Il processo sommario si concluse con la condanna a morte e l'esecuzione di Ochoa e di Tony de la Guardia, motivo che spinse Jorge Masetti figlio ad espatriare con la moglie, dopo aver atteso il momento opportuno. E fuori, passò dall'altra parte, con il ricco capitale di informazioni che aveva accumulato.

Conoscendo questo profilo, si può capire come certe affermazioni nel suo articolo riflettano una prospettiva che in fin dei conti non è cambiata con la defezione dell'agente cubano: il passare dall'altra parte ha invertito solo gli avversari.

Nella sua carriera, Masetti figlio non ha conosciuto la la tortura, gli anni di galera e di esilio, e la sua motivazione era piuttosto l'estetica dell'azione, com'egli stesso dice. Non ha la minima idea di cosa possa significare per un rifugiato il vivere senza documenti per decenni, in una condizione di perenne incertezza, di come l'essere ridotti ad una non-persona possa provocare crisi profonde e financo esiti drammatici come il suicidio.
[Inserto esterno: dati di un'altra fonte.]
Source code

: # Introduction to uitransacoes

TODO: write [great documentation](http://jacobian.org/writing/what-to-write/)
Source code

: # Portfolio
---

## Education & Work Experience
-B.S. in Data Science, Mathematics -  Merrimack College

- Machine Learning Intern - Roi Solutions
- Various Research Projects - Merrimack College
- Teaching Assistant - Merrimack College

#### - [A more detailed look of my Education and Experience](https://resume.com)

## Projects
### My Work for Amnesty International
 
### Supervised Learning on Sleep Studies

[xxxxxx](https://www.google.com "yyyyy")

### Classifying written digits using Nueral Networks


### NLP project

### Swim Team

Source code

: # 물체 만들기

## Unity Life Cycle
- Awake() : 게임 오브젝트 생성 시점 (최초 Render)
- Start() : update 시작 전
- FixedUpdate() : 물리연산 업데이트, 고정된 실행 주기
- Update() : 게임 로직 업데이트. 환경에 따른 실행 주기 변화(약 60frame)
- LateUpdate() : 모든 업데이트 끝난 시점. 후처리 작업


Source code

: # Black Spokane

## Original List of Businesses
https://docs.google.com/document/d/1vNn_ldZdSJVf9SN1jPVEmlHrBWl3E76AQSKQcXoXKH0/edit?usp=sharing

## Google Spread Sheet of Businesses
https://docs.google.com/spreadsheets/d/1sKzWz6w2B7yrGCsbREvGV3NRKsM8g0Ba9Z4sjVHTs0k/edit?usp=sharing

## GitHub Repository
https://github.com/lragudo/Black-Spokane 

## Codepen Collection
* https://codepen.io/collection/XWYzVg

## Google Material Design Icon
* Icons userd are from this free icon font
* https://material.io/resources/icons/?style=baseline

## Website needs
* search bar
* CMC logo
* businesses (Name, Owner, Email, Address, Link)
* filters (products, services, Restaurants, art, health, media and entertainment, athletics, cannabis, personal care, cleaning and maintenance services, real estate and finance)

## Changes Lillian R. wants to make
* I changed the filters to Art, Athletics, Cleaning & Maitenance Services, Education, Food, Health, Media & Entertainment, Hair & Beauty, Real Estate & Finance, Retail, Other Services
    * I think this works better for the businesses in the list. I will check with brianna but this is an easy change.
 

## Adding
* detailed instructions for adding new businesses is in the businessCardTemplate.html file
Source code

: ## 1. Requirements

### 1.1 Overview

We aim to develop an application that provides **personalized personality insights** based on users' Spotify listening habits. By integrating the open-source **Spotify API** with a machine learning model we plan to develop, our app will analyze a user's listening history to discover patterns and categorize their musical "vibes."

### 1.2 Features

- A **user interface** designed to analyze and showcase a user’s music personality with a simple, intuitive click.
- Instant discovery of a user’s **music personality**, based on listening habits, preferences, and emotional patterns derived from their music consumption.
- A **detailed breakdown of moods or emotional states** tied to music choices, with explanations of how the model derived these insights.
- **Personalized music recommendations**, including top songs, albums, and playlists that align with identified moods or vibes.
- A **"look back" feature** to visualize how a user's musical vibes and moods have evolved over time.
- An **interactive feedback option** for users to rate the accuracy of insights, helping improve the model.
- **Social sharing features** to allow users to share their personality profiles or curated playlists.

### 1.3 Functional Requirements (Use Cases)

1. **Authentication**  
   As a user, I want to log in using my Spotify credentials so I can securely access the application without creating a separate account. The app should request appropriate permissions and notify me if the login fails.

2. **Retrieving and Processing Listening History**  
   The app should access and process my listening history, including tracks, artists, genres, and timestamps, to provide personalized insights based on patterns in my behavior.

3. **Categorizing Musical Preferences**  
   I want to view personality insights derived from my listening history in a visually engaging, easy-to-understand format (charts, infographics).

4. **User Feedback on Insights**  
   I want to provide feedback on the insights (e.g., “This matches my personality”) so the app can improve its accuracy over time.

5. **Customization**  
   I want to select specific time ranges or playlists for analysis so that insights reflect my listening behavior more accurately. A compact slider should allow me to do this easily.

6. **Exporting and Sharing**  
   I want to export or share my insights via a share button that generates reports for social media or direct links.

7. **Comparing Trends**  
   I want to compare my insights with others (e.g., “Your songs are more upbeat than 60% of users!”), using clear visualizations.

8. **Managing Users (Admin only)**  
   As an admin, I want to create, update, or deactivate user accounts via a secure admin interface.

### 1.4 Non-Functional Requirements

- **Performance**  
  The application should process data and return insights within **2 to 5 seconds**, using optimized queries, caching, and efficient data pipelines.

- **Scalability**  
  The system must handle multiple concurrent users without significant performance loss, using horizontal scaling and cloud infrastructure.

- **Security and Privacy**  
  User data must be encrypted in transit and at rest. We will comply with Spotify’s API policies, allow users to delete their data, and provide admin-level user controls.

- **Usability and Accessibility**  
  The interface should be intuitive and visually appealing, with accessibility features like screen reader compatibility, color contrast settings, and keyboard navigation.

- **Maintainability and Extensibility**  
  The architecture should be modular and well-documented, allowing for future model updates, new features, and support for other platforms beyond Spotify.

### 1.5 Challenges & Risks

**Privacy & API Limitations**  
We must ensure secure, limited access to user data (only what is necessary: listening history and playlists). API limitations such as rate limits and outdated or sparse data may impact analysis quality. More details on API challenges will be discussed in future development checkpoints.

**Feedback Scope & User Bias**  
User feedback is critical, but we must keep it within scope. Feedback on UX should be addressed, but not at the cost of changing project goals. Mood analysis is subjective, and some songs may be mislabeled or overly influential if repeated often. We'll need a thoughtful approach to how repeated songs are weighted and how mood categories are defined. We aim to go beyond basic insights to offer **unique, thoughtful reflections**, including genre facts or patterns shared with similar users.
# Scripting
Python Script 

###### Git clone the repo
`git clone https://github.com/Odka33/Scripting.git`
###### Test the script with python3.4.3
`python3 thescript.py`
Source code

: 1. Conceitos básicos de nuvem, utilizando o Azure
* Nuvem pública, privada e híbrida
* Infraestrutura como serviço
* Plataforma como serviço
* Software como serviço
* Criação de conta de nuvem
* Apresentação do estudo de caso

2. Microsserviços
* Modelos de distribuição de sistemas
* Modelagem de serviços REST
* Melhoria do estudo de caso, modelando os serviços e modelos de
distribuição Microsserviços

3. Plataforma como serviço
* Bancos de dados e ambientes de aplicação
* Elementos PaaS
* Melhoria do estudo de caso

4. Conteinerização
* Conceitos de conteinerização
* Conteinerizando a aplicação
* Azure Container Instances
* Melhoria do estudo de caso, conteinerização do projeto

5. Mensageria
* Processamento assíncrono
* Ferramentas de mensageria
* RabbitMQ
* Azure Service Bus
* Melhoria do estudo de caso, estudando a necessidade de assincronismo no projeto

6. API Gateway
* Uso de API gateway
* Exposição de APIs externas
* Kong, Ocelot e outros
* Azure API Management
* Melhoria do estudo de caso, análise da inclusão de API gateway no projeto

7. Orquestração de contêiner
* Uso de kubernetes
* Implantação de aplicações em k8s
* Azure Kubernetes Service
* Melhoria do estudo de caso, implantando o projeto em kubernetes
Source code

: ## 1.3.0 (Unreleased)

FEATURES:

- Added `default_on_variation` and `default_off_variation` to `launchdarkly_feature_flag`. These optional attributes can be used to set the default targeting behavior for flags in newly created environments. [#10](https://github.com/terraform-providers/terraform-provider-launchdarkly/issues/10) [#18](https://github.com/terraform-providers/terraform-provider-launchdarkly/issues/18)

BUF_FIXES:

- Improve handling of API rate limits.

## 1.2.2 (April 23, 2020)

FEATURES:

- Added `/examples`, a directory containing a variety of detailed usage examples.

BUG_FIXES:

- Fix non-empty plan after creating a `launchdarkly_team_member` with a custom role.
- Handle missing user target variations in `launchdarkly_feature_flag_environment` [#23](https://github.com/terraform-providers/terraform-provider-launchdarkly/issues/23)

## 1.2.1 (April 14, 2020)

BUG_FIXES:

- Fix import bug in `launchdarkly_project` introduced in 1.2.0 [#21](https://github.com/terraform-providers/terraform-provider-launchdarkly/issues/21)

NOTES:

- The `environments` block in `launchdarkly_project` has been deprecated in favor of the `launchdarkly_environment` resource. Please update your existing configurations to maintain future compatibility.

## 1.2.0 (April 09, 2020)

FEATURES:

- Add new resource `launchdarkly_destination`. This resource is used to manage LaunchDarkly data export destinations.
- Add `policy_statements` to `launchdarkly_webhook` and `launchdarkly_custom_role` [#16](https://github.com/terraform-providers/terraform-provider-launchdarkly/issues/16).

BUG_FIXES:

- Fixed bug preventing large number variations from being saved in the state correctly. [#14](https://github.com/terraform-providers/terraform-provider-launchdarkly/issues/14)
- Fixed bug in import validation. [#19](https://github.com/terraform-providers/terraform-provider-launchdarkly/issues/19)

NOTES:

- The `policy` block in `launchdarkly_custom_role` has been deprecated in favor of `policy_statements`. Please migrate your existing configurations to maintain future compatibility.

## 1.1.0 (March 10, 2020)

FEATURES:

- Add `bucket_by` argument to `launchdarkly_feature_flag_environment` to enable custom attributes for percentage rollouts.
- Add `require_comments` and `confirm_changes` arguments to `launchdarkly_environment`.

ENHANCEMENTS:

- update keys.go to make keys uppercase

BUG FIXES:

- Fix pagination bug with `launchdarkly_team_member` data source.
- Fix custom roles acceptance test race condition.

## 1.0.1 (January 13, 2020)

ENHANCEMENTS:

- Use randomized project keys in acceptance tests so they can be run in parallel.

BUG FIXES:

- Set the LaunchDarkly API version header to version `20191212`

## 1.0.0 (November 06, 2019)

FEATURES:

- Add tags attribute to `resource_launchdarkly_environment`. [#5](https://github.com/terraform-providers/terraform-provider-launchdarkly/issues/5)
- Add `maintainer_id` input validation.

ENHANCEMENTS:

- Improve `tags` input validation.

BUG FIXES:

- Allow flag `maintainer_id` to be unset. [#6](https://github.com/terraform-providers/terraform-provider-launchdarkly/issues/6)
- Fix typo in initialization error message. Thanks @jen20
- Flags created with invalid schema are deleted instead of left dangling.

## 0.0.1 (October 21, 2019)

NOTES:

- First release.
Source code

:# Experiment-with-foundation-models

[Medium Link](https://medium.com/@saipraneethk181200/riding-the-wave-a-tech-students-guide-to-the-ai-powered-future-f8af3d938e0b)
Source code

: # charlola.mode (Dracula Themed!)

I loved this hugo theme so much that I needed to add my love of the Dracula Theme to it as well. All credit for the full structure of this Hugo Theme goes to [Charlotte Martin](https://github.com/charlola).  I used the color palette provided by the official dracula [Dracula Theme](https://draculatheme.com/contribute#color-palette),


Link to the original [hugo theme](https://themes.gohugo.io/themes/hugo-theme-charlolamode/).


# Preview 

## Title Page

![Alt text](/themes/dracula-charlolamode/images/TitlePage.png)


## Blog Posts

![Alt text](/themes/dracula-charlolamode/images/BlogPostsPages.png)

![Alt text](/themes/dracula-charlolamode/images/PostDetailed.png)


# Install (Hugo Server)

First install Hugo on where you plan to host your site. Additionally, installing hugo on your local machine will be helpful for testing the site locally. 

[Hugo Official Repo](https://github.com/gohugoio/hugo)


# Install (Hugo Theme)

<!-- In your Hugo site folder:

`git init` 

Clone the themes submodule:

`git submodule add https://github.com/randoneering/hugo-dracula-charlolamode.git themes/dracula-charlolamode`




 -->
Nel commento sulla lettera di protesta dei baschi, sostiene che essi chiedevano "documenti falsi, forniti fino a poco fa dal governo cubano, per poter continuare le loro azioni delittuose senza essere reperiti dalle autorità in Europa". La protesta dei baschi era invece precisamente orientata al fatto di non aver ottenuto documenti "col nostro nome", quindi tutt'altro che falsi per operare in clandestinità, in particolare per uno di loro (che ovviamente non è indicato per nome) che si è visto così obbligato a vivere "completamente senza documenti, rifiutandosi egli di ricorrere a documenti falsi".

Masetti figlio spera che questa sia "la fine dell'amalgama, fatto dal castrismo, fra terrorismo e movimenti di liberazione nazionale. Includere l'ETA tra questi ultimi è servito solo a squalificarli." Chissà in quale categoria metterebbe le organizzazioni di lotta armata con cui egli ha operativamente collaborato, a cominciare dal PRT-ERP in Argentina e dal Fronte sandinista in Nicaragua? Ma in fondo questo non ha alcuna importanza, il punto è che ogni definizione di terrorismo corrisponde ad un interesse preciso (terroristi, sono sempre gli altri), e quella cui allude Masetti figlio è la classificazione degli Stati Uniti, che conducono una campagna contro Cuba come paese ospite di terroristi proprio per la presenza dei rifugiati baschi.

L'ex agente segreto cubano ama pensarsi e presentarsi come 'libertario', perlomeno in certi contesti (non quando scrive per il Miami Herald), e gli è così accaduto di farsi sputazzare da una parte consistente di militanti (molti latinoamericani) della Centrale Anarcosindacalista Svedese (SAC) nel 2004. Che qualche buona ragione potessero averla in memoria, lo si può facilmente intuire. Si veda in proposito questo articolo su Kaosenlared.net che, al di là della foga con cui, nella peggiore tradizione della sinistra, si può dare dell'agente della CIA quasi a chiunque, offre un corposo rimando a fonti.

Scriveva infine Masetti figlio che gli etarras non avevano che da andare all'ambasciata spagnola a Cuba, le loro condanne essendo in prescrizione. Eppure, il 15 settembre si legge su El Nacional: "La Spagna chiede a Cuba l'estradizione di José Ignacio Etxarte Urbieta", il terzo dei guerriglieri naufraghi. Via ambasciata spagnola, ovviamente.